We have a problem!

When you detach a USB network interface or destroy a pseudo-interface from a machine running OpenBSD, the kernel will realize the hardware is gone and will free all memory previously allocated for the device to work. This might include some in-flight network packets. As you might know, in 4.4BSD and OpenBSD until 2014, mbuf(9) have a pointer referencing the network interface descriptor they were recevied on:

Link between mbuf and ifnet

But since OpenBSD 5.9 some parts of the network stack run in parallel of the rest of the kernel. So if we had kept that pointer, the kernel would have to garbage collect in-flight packets when an interface is being detached. That would imply not processing traffic for a short period of time. This is something totally acceptable but, at that time, it was complicated to implement. A couple of reasons are that part of the network stack was still running in interrupt context, so we weren't able to rely on primitives needing a process context and weren't ready to pay the cost of grabbing locks per packet.

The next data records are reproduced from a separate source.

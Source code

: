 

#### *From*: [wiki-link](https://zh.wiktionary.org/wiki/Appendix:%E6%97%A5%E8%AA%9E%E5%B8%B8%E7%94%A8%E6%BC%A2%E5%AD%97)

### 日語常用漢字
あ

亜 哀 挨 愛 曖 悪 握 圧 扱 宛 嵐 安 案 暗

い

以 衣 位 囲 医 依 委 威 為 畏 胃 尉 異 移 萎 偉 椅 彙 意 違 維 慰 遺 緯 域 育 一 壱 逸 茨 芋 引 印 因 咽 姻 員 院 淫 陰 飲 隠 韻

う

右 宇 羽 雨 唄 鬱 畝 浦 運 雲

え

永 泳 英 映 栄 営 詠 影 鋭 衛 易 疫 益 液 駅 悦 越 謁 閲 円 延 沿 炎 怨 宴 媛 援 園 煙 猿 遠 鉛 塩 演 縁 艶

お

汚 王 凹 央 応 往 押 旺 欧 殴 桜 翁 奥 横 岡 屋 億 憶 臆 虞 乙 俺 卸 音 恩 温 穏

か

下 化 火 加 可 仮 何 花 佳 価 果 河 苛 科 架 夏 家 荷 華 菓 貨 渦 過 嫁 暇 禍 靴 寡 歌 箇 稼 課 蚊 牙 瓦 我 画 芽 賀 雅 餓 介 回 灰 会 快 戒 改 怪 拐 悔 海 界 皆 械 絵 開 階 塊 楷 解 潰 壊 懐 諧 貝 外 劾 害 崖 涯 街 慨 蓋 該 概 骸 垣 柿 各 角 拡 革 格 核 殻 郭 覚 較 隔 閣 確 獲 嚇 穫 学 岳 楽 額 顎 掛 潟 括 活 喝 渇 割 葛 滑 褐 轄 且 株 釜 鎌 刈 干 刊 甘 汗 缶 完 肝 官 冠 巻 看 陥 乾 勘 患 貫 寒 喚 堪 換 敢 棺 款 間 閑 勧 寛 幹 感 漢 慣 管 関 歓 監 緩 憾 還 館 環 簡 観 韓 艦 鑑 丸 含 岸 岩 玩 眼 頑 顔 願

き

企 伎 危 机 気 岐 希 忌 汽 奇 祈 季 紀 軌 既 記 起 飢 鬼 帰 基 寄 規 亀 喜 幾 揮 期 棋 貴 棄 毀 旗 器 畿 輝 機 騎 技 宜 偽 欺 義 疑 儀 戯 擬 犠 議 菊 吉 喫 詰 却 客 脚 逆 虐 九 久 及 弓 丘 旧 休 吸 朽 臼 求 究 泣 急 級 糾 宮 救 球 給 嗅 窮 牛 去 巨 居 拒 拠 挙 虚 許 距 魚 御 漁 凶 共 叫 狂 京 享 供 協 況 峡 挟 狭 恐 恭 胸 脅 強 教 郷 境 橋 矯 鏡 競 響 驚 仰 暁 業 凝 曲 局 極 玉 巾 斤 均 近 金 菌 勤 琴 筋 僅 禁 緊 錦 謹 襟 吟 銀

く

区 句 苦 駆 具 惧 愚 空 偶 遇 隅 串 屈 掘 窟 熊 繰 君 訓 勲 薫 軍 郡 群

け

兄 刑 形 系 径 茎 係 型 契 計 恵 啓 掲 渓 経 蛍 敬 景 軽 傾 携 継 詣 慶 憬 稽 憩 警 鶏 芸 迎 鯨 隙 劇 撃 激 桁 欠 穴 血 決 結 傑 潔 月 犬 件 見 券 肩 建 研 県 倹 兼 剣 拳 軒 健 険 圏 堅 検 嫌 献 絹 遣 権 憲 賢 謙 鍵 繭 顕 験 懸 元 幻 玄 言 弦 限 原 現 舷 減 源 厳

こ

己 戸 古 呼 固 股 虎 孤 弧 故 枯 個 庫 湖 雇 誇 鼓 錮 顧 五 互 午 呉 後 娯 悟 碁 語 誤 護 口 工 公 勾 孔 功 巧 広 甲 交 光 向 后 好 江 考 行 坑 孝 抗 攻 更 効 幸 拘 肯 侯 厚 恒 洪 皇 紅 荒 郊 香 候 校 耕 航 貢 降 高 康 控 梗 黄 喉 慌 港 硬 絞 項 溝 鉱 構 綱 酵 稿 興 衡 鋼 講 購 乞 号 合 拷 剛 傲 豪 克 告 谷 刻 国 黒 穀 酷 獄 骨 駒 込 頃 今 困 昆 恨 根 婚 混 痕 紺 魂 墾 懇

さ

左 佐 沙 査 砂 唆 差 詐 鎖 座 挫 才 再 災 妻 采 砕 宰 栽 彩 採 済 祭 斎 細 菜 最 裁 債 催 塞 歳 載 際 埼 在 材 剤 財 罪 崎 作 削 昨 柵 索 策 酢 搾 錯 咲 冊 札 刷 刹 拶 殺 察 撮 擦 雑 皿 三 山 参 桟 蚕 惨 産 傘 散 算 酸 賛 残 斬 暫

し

We also wanted to build a solution that could be used for any data structure holding an interface pointer. Nowadays we're also using this solution for route entries, some pseudo-driver and many multicast data structures.

A classical reference problem

Since we didn't want to serialize multiple contexts, we could have gone for reference counters. But modifying all the code manipulating interface pointers to add reference count is a huge task and making it correct is even harder. My experience debugging such problems with route entries is that you never get useful information in the bug reports as the leak or double free is always somewhere else.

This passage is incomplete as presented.